The engineers had previously made some effort to extend one of the four existing back-end systems to support a wider variety of search functions. The team had code-named that extension project Unicorn; like the mythical creature, they thought, this system would heal all their woes if only it existed. Unicorn could do a number of useful things, including identifying intersections between sets of users: It could find friends of John who were also friends of Mary, or John’s friends who were also fans of Justin Bieber. But it wasn’t sophisticated enough to power Graph Search.
For six months, the search team focused on improving Unicorn, making it more broadly applicable and scalable, and slowly bringing over the various existing search functions from the limited-purpose search engines, like type-ahead, to run on Unicorn. It was slow going.

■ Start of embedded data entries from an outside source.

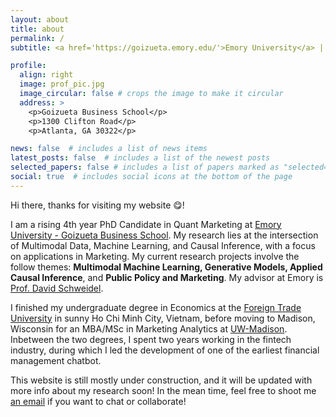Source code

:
```yaml
---
layout: about
title: about
permalink: /
subtitle: <a href='https://goizueta.emory.edu/'>Emory University</a> | Marketing | Machine Learning | Causal Inference

profile:
  align: right
  image: prof_pic.jpg
  image_circular: false # crops the image to make it circular
  address: >
    <p>Goizueta Business School</p>
    <p>1300 Clifton Road</p>
    <p>Atlanta, GA 30322</p>

news: false  # includes a list of news items
latest_posts: false  # includes a list of the newest posts
selected_papers: false # includes a list of papers marked as "selected={true}"
social: true  # includes social icons at the bottom of the page
---
```


Hi there, thanks for visiting my website 😋!

I am a rising 4th year PhD Candidate in Quant Marketing at [Emory University - Goizueta Business School](https://goizueta.emory.edu/). My research lies at the intersection of Multimodal Data, Machine Learning, and Causal Inference, with a focus on applications in Marketing. My current research projects involve the follow themes: **Multimodal Machine Learning, Generative Models, Applied Causal Inference**, and **Public Policy and Marketing**. My advisor at Emory is [Prof. David Schweidel](https://goizueta.emory.edu/faculty/profiles/david-schweidel).

I finished my undergraduate degree in Economics at the [Foreign Trade University](https://english.ftu.edu.vn) in sunny Ho Chi Minh City, Vietnam, before moving to Madison, Wisconsin for an MBA/MSc in Marketing Analytics at [UW-Madison](https://www.wisc.edu/). Inbetween the two degrees, I spent two years working in the fintech industry, during which I led the development of one of the earliest financial management chatbot. 

This website is still mostly under construction, and it will be updated with more info about my research soon! In the mean time, feel free to shoot me [an email](mailto:phuc.hung.nguyen@emory.edu) if you want to chat or collaborate!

A big problem was the dramatically growing data sets: If you have 200 friends, and each has 200 friends, following friends of friends involves 40 000 connections. The engineers needed to constrain the search to a manageable number of friend connections, somewhere in the thousands. Fortunately, the sheer effort of typing “friends of friends of friends of friends” apparently keeps users from trying to reach out too far.

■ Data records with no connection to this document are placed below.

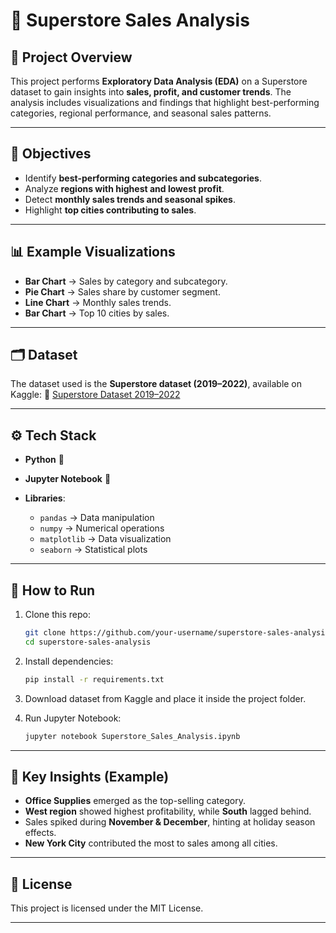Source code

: # 🛒 Superstore Sales Analysis

## 📌 Project Overview

This project performs **Exploratory Data Analysis (EDA)** on a Superstore dataset to gain insights into **sales, profit, and customer trends**. The analysis includes visualizations and findings that highlight best-performing categories, regional performance, and seasonal sales patterns.

---

## 🎯 Objectives

* Identify **best-performing categories and subcategories**.
* Analyze **regions with highest and lowest profit**.
* Detect **monthly sales trends and seasonal spikes**.
* Highlight **top cities contributing to sales**.

---

## 📊 Example Visualizations

* **Bar Chart** → Sales by category and subcategory.
* **Pie Chart** → Sales share by customer segment.
* **Line Chart** → Monthly sales trends.
* **Bar Chart** → Top 10 cities by sales.

---

## 🗂 Dataset

The dataset used is the **Superstore dataset (2019–2022)**, available on Kaggle:
🔗 [Superstore Dataset 2019–2022](https://www.kaggle.com/datasets/timchant/supstore-dataset-2019-2022)

---

## ⚙️ Tech Stack

* **Python** 🐍
* **Jupyter Notebook** 📓
* **Libraries**:

  * `pandas` → Data manipulation
  * `numpy` → Numerical operations
  * `matplotlib` → Data visualization
  * `seaborn` → Statistical plots

---

## 🚀 How to Run

1. Clone this repo:

   ```bash
   git clone https://github.com/your-username/superstore-sales-analysis.git
   cd superstore-sales-analysis
   ```

2. Install dependencies:

   ```bash
   pip install -r requirements.txt
   ```

3. Download dataset from Kaggle and place it inside the project folder.

4. Run Jupyter Notebook:

   ```bash
   jupyter notebook Superstore_Sales_Analysis.ipynb
   ```

---

## 📌 Key Insights (Example)

* **Office Supplies** emerged as the top-selling category.
* **West region** showed highest profitability, while **South** lagged behind.
* Sales spiked during **November & December**, hinting at holiday season effects.
* **New York City** contributed the most to sales among all cities.

---

## 📄 License

This project is licensed under the MIT License.

---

But Unicorn didn’t have to be perfect to replace the stand-alone search engines. The team finished moving all the existing search functions to Unicorn on 18 May 2012, the day Facebook went public. “We had our own little party that day, to celebrate moving everything to Unicorn,” says Rasmussen. The rest of the company was celebrating going public. It was a total coincidence, but it was nice; it felt like they were celebrating us.”
With Graph Search looking more like a real tool, Zuckerberg gave it more resources. Rasmussen pulled engineers, computer scientists, and programmers from Facebook’s new hires. (At Facebook, people are rarely hired for specific jobs but instead go into a general pool.) There were specialists in user interfaces, and other people who did systems engineering. He also brought in the first linguists ever hired by the company, to expand the semantic prowess of the search engine. Users can now say “Which of my besties run?” Over a matter of months, by September 2012 or so, the search team doubled to 50. It’s far larger now, though Facebook isn’t saying just how large.
Kari Lee, an engineer who’d been working on Facebook’s other search tools since 2007 and working on Graph Search since its early days, took over management of the grammar and user interface teams. She began trying to whittle down the daunting idea of comprehensive natural-language search into something that could be implemented in a reasonable amount of time. “The joke on the team became ‘Kari says no,’ ” she recalls. “Lars came with big ideas, and I would say, ‘That doesn’t work for this and this reason.’ ” It wasn’t fun saying no all the time, but, Lee says, “I had to figure out how to get the project out of crazyland into something that was actually going to work.”
This was a typical puzzle: Does someone who searches for “photos of engineers from Mumbai” want photos of engineers who are from Mumbai or photos of engineers from anywhere who are photographed in Mumbai? It’s not obvious to the search engine. (Facebook’s engineers are still working on that one.)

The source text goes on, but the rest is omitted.